Дальнейшие события почти полностью стерлись из памяти беглецов, не осталось практически ничего, кроме воспоминания о все усиливавшемся ветре, о соленых брызгах, коловших лицо, о валах, вздымавших суденышко, подобно гигантским качелям.
Ощущая каждой крупицей своего существа неумолимую толщу ледяной соленой воды под собою, Таня сжалась в комок на дне лодки; Марсель, не бросавший весел, несмотря на явную тщетность всяких усилий справиться с всесильной дикой стихией, из последних сил пытался удерживать судно в таком положении, чтобы волны не могли его опрокинуть. Он был сосредоточен на единственной мысли — не дать Тане погибнуть, исчезнуть навсегда, не позволить жестокому чудовищу — этому бескрайнему северному морю — поглотить хрупкую, но такую дорогую для Марселя, жизнь юного существа, забившегося в угол на дне трещавшей по швам лодчонки.
7
Потом он пришел в себя на борту норвежского сейнера. Их так и нашли, Таню, в полном беспамятстве, и его — вцепившегося в обломки весел с такой силой, что едва удалось разжать руки, дабы поднять его на борт.
Едва приоткрыв глаза, Марсель зашептал запекшимися губами Танино имя. Сидевший рядом с ним капитан догадался о причинах его беспокойства и утешил его, сообщив по-английски, что женщина, найденная в море вместе с ним, тоже жива и находится в соседней каюте.
Неписаный морской закон предполагал полное бескорыстие при спасении терпящих бедствие и запрещал задавать в таких случаях лишние вопросы. И Марселя, и Таню подняли на корабль, еще совершенно бесчувственных растерли спиртом, переодели в сухое, каждому, разжав стиснутые зубы, влили в рот немного рома.
Хотя они и обрели уже способность говорить, их не спрашивали ни о чем. Марсель молчал, только выразил благодарность спасителям. Таня, даже если бы захотела, была лишена всякой возможности общаться с окружавшими ее людьми, так как их язык был ей так же непонятен, как и им — ее собственный. Пока они были в России, безмолвствовать приходилось Марселю, чтобы избежать излишних подозрений; теперь наступил Танин черед притворяться глухонемой.
Судно пристало к норвежскому берегу утром следующего дня. Перед тем, как расстаться, капитан выдал Марселю и Тане по комплекту неброской гражданской одежды и немного денег, дабы они могли продержаться первое время.
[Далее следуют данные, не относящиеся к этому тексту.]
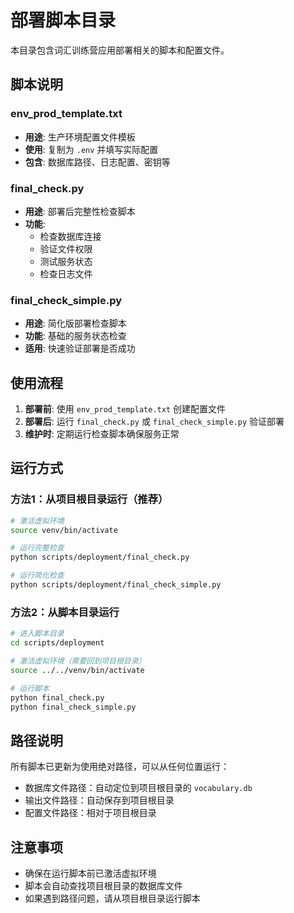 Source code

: # 部署脚本目录

本目录包含词汇训练营应用部署相关的脚本和配置文件。

## 脚本说明

### env_prod_template.txt
- **用途**: 生产环境配置文件模板
- **使用**: 复制为 `.env` 并填写实际配置
- **包含**: 数据库路径、日志配置、密钥等

### final_check.py
- **用途**: 部署后完整性检查脚本
- **功能**: 
  - 检查数据库连接
  - 验证文件权限
  - 测试服务状态
  - 检查日志文件

### final_check_simple.py
- **用途**: 简化版部署检查脚本
- **功能**: 基础的服务状态检查
- **适用**: 快速验证部署是否成功

## 使用流程

1. **部署前**: 使用 `env_prod_template.txt` 创建配置文件
2. **部署后**: 运行 `final_check.py` 或 `final_check_simple.py` 验证部署
3. **维护时**: 定期运行检查脚本确保服务正常

## 运行方式

### 方法1：从项目根目录运行（推荐）
```bash
# 激活虚拟环境
source venv/bin/activate

# 运行完整检查
python scripts/deployment/final_check.py

# 运行简化检查
python scripts/deployment/final_check_simple.py
```

### 方法2：从脚本目录运行
```bash
# 进入脚本目录
cd scripts/deployment

# 激活虚拟环境（需要回到项目根目录）
source ../../venv/bin/activate

# 运行脚本
python final_check.py
python final_check_simple.py
```

## 路径说明

所有脚本已更新为使用绝对路径，可以从任何位置运行：
- 数据库文件路径：自动定位到项目根目录的 `vocabulary.db`
- 输出文件路径：自动保存到项目根目录
- 配置文件路径：相对于项目根目录

## 注意事项

- 确保在运行脚本前已激活虚拟环境
- 脚本会自动查找项目根目录的数据库文件
- 如果遇到路径问题，请从项目根目录运行脚本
Не тратя слов попусту, Марсель молча пожал ему руку.
Узкие брюки и свитер грубой вязки, слишком большая для ее маленькой хрупкой фигурки куртка с капюшоном — все это делало Таню похожей на мальчика-подростка, отправляющегося во время школьных каникул на экскурсию в горы. В таком виде Таня чувствовала себя страшно неловко, поражаясь, что, несмотря на необычность обстоятельств и столь резкий поворот судьбы, способна сосредотачиваться на таких пустяках.
Они шли по центральной улице портового городка, пытаясь найти почту, чтобы дозвониться до французского посольства в Осло. Таня, боявшаяся того, что ее странный наряд непременно привлечет к ней всеобщее внимание, с удивлением обнаружила, что никто на нее не косится и не хихикает вслед. Это придало ей немного уверенности. Таня подняла глаза на Марселя и вопросительно на него посмотрела. Марсель молча улыбнулся и обнял ее за плечи. Он еще не успел прийти в себя и осознать, что теперь ему ничто не угрожает. Единственное, что он знал совершенно точно, и что наполняло его чувством глубочайшей радости, исполненного долга, спокойствием и душевной ясностью — это было сознание того, что Тане теперь будет хорошо, что с нею ничего больше не может случиться.
Почувствовав руку Марселя на своем плече, Таня попробовала отстраниться, — подобное поведение на улице, среди посторонних людей, считалось у нее на родине крайне неприличным. Марсель рассмеялся и крепче прижал ее к себе; Таня покорилась и впервые почувствовала гордость за своего красивого черноволосого спутника, — высокого, сохранившего гордость осанки и открытый взгляд уверенного в себе человека, невзирая на годы неволи и унижений.
Глядя по сторонам, Таня изо всех сил пыталась убедить себя в реальности происходящего, но никак не могла отделаться от ощущения, что все это снится ей, что стоит проснуться и она снова окажется, подобно сказочной Золушке, в том страшном месте, откуда лишь на краткий миг вырвали ее сладкие грезы. Окружавший Таню, новый и неожиданный мир, разительно отличался от всего, что ей приходилось видеть до сих пор, равно как и от того, что рисовало ей когда-либо ее воображение.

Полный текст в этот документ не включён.